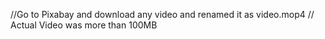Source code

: //Go to Pixabay and download any video and renamed it as video.mop4
// Actual Video was more than 100MB
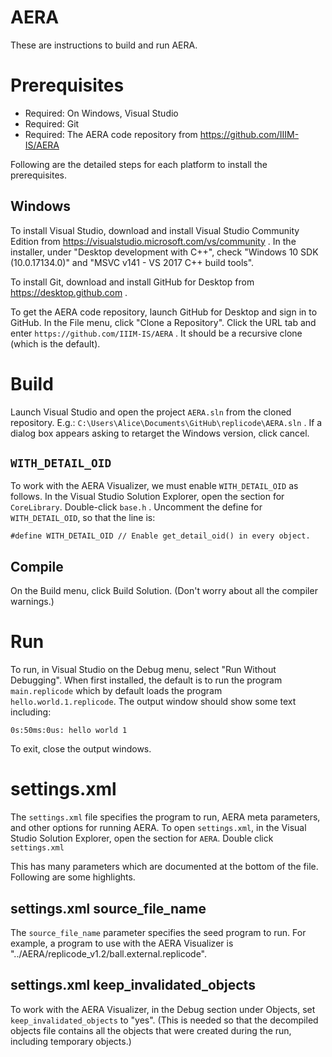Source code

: AERA
====

These are instructions to build and run AERA.

Prerequisites
=============

* Required: On Windows, Visual Studio
* Required: Git
* Required: The AERA code repository from https://github.com/IIIM-IS/AERA

Following are the detailed steps for each platform to install the prerequisites.

## Windows
To install Visual Studio, download and install Visual Studio Community Edition from
https://visualstudio.microsoft.com/vs/community .
In the installer, under "Desktop development with C++", check "Windows 10 SDK (10.0.17134.0)" and
  "MSVC v141 - VS 2017 C++ build tools".

To install Git, download and install GitHub for Desktop from https://desktop.github.com .

To get the AERA code repository, launch GitHub for Desktop and sign in to GitHub. In the File menu, 
click "Clone a Repository". Click the URL tab and enter `https://github.com/IIIM-IS/AERA` . 
It should be a recursive clone (which is the default).

Build
=====
Launch Visual Studio and open the project `AERA.sln` from the cloned repository. E.g.:
  `C:\Users\Alice\Documents\GitHub\replicode\AERA.sln` .
  If a dialog box appears asking to retarget the Windows version, click cancel. 

## `WITH_DETAIL_OID`

To work with the AERA Visualizer, we must enable `WITH_DETAIL_OID` as follows. In the Visual Studio Solution Explorer,
open the section for `CoreLibrary`. Double-click `base.h` . Uncomment the define for `WITH_DETAIL_OID`, so that
the line is:

    #define WITH_DETAIL_OID // Enable get_detail_oid() in every object.

## Compile

On the Build menu, click Build Solution. (Don't worry about all the compiler warnings.)

Run
===

To run, in Visual Studio on the Debug menu, select "Run Without Debugging". When first installed, the default
is to run the program `main.replicode` which by default loads the program `hello.world.1.replicode`. 
The output window should show some text including:

    0s:50ms:0us: hello world 1

To exit, close the output windows.

# settings.xml

The `settings.xml` file specifies the program to run, AERA meta parameters, and other options for running AERA.
To open `settings.xml`, in the Visual Studio Solution Explorer, open the section for `AERA`. Double click `settings.xml`

This has many parameters which are documented at the bottom of the file. Following are some highlights.

## settings.xml source_file_name

The `source_file_name` parameter specifies the seed program to run. For example, a program to use with the AERA Visualizer
is "../AERA/replicode_v1.2/ball.external.replicode".

## settings.xml keep_invalidated_objects

To work with the AERA Visualizer, in the Debug section under Objects, set `keep_invalidated_objects` to "yes". (This is needed
so that the decompiled objects file contains all the objects that were created during the run, including temporary objects.)

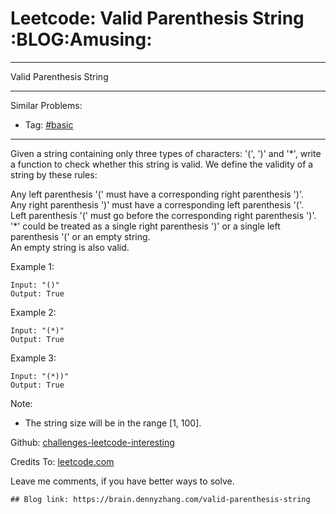 # Leetcode: Valid Parenthesis String     :BLOG:Amusing:


---

Valid Parenthesis String  

---

Similar Problems:  
-   Tag: [#basic](https://brain.dennyzhang.com/category/basic)

---

Given a string containing only three types of characters: '(', ')' and '\*', write a function to check whether this string is valid. We define the validity of a string by these rules:  

Any left parenthesis '(' must have a corresponding right parenthesis ')'.  
Any right parenthesis ')' must have a corresponding left parenthesis '('.  
Left parenthesis '(' must go before the corresponding right parenthesis ')'.  
'\*' could be treated as a single right parenthesis ')' or a single left parenthesis '(' or an empty string.  
An empty string is also valid.  

Example 1:  

    Input: "()"
    Output: True

Example 2:  

    Input: "(*)"
    Output: True

Example 3:  

    Input: "(*))"
    Output: True

Note:  
-   The string size will be in the range [1, 100].

Github: [challenges-leetcode-interesting](https://github.com/DennyZhang/challenges-leetcode-interesting/tree/master/valid-parenthesis-string)  

Credits To: [leetcode.com](https://leetcode.com/problems/valid-parenthesis-string/description/)  

Leave me comments, if you have better ways to solve.  

    ## Blog link: https://brain.dennyzhang.com/valid-parenthesis-string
════
» **Problem requirements**
An exact copy of the records above is wanted, with the pictures omitted.

» **Response for this exercise**
Source code

: //Go to Pixabay and download any video and renamed it as video.mop4
// Actual Video was more than 100MB
Source code

: AERA
====

These are instructions to build and run AERA.

Prerequisites
=============

* Required: On Windows, Visual Studio
* Required: Git
* Required: The AERA code repository from https://github.com/IIIM-IS/AERA

Following are the detailed steps for each platform to install the prerequisites.

## Windows
To install Visual Studio, download and install Visual Studio Community Edition from
https://visualstudio.microsoft.com/vs/community .
In the installer, under "Desktop development with C++", check "Windows 10 SDK (10.0.17134.0)" and
  "MSVC v141 - VS 2017 C++ build tools".

To install Git, download and install GitHub for Desktop from https://desktop.github.com .

To get the AERA code repository, launch GitHub for Desktop and sign in to GitHub. In the File menu, 
click "Clone a Repository". Click the URL tab and enter `https://github.com/IIIM-IS/AERA` . 
It should be a recursive clone (which is the default).

Build
=====
Launch Visual Studio and open the project `AERA.sln` from the cloned repository. E.g.:
  `C:\Users\Alice\Documents\GitHub\replicode\AERA.sln` .
  If a dialog box appears asking to retarget the Windows version, click cancel. 

## `WITH_DETAIL_OID`

To work with the AERA Visualizer, we must enable `WITH_DETAIL_OID` as follows. In the Visual Studio Solution Explorer,
open the section for `CoreLibrary`. Double-click `base.h` . Uncomment the define for `WITH_DETAIL_OID`, so that
the line is:

    #define WITH_DETAIL_OID // Enable get_detail_oid() in every object.

## Compile

On the Build menu, click Build Solution. (Don't worry about all the compiler warnings.)

Run
===

To run, in Visual Studio on the Debug menu, select "Run Without Debugging". When first installed, the default
is to run the program `main.replicode` which by default loads the program `hello.world.1.replicode`. 
The output window should show some text including:

    0s:50ms:0us: hello world 1

To exit, close the output windows.

# settings.xml

The `settings.xml` file specifies the program to run, AERA meta parameters, and other options for running AERA.
To open `settings.xml`, in the Visual Studio Solution Explorer, open the section for `AERA`. Double click `settings.xml`

This has many parameters which are documented at the bottom of the file. Following are some highlights.

## settings.xml source_file_name

The `source_file_name` parameter specifies the seed program to run. For example, a program to use with the AERA Visualizer
is "../AERA/replicode_v1.2/ball.external.replicode".

## settings.xml keep_invalidated_objects

To work with the AERA Visualizer, in the Debug section under Objects, set `keep_invalidated_objects` to "yes". (This is needed
so that the decompiled objects file contains all the objects that were created during the run, including temporary objects.)

 # Leetcode: Valid Parenthesis String     :BLOG:Amusing:


---

Valid Parenthesis String  

---

Similar Problems:  
-   Tag: [#basic](https://brain.dennyzhang.com/category/basic)

---

Given a string containing only three types of characters: '(', ')' and '\*', write a function to check whether this string is valid. We define the validity of a string by these rules:  

Any left parenthesis '(' must have a corresponding right parenthesis ')'.  
Any right parenthesis ')' must have a corresponding left parenthesis '('.  
Left parenthesis '(' must go before the corresponding right parenthesis ')'.  
'\*' could be treated as a single right parenthesis ')' or a single left parenthesis '(' or an empty string.  
An empty string is also valid.  

Example 1:  

    Input: "()"
    Output: True

Example 2:  

    Input: "(*)"
    Output: True

Example 3:  

    Input: "(*))"
    Output: True

Note:  
-   The string size will be in the range [1, 100].

Github: [challenges-leetcode-interesting](https://github.com/DennyZhang/challenges-leetcode-interesting/tree/master/valid-parenthesis-string)  

Credits To: [leetcode.com](https://leetcode.com/problems/valid-parenthesis-string/description/)  

Leave me comments, if you have better ways to solve.  

    ## Blog link: https://brain.dennyzhang.com/valid-parenthesis-string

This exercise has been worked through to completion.